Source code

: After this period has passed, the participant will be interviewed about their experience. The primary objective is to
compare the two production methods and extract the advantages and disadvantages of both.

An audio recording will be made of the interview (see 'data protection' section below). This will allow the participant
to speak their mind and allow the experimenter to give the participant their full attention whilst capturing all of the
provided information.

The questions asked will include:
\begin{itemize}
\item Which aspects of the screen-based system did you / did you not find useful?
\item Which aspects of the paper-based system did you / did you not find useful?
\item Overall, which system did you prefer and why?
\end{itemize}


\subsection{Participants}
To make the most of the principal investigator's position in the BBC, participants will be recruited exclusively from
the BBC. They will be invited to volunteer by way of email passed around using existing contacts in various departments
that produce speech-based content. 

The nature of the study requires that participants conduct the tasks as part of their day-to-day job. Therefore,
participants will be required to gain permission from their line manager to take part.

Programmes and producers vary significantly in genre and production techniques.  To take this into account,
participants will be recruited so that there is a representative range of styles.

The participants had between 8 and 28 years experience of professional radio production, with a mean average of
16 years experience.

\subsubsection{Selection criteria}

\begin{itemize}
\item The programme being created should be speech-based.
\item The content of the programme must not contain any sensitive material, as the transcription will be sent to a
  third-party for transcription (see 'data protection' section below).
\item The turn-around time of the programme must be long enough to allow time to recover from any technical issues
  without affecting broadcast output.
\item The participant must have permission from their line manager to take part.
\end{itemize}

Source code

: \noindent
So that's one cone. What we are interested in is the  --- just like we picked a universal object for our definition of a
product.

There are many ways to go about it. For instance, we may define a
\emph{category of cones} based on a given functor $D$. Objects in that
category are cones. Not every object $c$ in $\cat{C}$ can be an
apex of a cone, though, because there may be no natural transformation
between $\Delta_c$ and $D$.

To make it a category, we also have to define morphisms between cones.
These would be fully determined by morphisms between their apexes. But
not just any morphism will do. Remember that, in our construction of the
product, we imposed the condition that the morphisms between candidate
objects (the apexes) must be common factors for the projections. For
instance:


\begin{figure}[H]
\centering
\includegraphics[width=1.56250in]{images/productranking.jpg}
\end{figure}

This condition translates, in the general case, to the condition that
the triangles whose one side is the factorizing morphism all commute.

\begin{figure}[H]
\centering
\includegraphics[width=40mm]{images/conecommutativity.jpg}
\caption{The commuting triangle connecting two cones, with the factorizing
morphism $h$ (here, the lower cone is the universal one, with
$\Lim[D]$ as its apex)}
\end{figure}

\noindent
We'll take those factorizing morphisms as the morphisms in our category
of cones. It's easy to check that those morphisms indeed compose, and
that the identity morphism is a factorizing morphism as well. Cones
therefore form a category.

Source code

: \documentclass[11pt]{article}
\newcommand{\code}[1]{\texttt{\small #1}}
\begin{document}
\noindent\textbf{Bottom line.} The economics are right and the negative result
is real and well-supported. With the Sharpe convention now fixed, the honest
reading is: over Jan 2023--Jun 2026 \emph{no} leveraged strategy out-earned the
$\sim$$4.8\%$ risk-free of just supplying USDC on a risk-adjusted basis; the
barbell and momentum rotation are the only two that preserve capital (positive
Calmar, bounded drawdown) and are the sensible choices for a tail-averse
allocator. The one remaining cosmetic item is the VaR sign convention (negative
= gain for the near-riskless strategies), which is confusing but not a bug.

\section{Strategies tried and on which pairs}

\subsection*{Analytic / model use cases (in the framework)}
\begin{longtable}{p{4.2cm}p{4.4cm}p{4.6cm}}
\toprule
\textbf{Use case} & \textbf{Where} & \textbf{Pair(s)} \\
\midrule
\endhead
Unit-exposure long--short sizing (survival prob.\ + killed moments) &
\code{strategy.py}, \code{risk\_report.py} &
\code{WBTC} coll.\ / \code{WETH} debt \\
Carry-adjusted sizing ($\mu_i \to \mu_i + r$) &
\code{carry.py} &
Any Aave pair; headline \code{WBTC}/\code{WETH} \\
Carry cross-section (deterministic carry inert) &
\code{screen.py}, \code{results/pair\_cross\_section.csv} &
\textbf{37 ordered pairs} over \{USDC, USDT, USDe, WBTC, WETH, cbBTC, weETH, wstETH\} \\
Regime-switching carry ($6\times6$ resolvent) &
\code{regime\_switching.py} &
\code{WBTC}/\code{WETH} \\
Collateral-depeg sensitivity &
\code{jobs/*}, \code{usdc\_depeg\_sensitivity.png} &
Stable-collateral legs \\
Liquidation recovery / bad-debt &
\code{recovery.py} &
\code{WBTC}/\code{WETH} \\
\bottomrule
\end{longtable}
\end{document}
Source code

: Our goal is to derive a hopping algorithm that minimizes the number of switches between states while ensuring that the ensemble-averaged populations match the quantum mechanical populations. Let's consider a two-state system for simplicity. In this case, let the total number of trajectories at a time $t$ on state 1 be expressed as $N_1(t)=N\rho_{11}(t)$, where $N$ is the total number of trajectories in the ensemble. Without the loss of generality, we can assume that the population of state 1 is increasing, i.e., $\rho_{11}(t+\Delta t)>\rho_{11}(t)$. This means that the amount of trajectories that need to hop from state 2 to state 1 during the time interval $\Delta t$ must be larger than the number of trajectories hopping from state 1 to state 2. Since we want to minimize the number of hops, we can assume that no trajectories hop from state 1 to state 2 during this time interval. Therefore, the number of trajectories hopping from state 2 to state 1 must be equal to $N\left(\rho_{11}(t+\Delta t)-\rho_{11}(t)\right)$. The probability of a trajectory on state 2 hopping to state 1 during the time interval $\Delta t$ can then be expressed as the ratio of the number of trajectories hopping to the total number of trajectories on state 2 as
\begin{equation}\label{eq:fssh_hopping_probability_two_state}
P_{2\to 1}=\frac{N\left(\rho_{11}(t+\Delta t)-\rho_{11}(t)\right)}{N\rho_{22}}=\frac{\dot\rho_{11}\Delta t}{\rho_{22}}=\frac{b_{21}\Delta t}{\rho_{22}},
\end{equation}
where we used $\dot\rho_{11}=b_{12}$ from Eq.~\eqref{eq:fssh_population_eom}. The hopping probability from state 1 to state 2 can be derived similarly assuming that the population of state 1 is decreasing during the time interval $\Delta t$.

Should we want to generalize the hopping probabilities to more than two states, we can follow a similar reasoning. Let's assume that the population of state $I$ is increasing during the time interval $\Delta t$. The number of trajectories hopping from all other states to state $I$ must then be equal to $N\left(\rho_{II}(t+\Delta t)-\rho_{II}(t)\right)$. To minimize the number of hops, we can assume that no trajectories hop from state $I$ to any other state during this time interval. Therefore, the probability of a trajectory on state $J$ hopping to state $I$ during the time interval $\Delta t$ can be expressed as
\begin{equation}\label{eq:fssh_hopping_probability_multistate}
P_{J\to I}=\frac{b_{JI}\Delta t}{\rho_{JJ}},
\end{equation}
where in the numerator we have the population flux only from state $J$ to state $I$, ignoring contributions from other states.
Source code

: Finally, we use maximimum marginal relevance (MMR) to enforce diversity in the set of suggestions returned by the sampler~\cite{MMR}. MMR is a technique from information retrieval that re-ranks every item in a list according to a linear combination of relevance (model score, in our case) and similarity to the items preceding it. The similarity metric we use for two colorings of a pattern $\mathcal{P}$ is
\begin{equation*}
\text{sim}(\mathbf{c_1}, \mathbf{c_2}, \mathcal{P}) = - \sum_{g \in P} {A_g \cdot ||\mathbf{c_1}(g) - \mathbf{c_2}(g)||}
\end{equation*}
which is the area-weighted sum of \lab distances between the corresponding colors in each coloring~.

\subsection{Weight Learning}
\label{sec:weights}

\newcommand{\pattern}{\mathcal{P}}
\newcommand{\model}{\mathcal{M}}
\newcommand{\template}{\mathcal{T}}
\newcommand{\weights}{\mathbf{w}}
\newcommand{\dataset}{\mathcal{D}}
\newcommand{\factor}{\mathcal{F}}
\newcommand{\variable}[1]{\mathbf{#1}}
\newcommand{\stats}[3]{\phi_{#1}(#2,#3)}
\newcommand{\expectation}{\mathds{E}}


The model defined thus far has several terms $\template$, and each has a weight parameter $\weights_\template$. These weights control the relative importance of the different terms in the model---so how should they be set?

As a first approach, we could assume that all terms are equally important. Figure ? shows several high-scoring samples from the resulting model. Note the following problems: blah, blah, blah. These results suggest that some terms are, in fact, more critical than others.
==============================
TASK DESCRIPTION: Write out again only the lines from the one with "where in the" through the last line of the records above. Keep every word as it stands.

TASK RESULT:
where in the numerator we have the population flux only from state $J$ to state $I$, ignoring contributions from other states.
Source code

: Finally, we use maximimum marginal relevance (MMR) to enforce diversity in the set of suggestions returned by the sampler~\cite{MMR}. MMR is a technique from information retrieval that re-ranks every item in a list according to a linear combination of relevance (model score, in our case) and similarity to the items preceding it. The similarity metric we use for two colorings of a pattern $\mathcal{P}$ is
\begin{equation*}
\text{sim}(\mathbf{c_1}, \mathbf{c_2}, \mathcal{P}) = - \sum_{g \in P} {A_g \cdot ||\mathbf{c_1}(g) - \mathbf{c_2}(g)||}
\end{equation*}
which is the area-weighted sum of \lab distances between the corresponding colors in each coloring~.

\subsection{Weight Learning}
\label{sec:weights}

\newcommand{\pattern}{\mathcal{P}}
\newcommand{\model}{\mathcal{M}}
\newcommand{\template}{\mathcal{T}}
\newcommand{\weights}{\mathbf{w}}
\newcommand{\dataset}{\mathcal{D}}
\newcommand{\factor}{\mathcal{F}}
\newcommand{\variable}[1]{\mathbf{#1}}
\newcommand{\stats}[3]{\phi_{#1}(#2,#3)}
\newcommand{\expectation}{\mathds{E}}


The model defined thus far has several terms $\template$, and each has a weight parameter $\weights_\template$. These weights control the relative importance of the different terms in the model---so how should they be set?

As a first approach, we could assume that all terms are equally important. Figure ? shows several high-scoring samples from the resulting model. Note the following problems: blah, blah, blah. These results suggest that some terms are, in fact, more critical than others.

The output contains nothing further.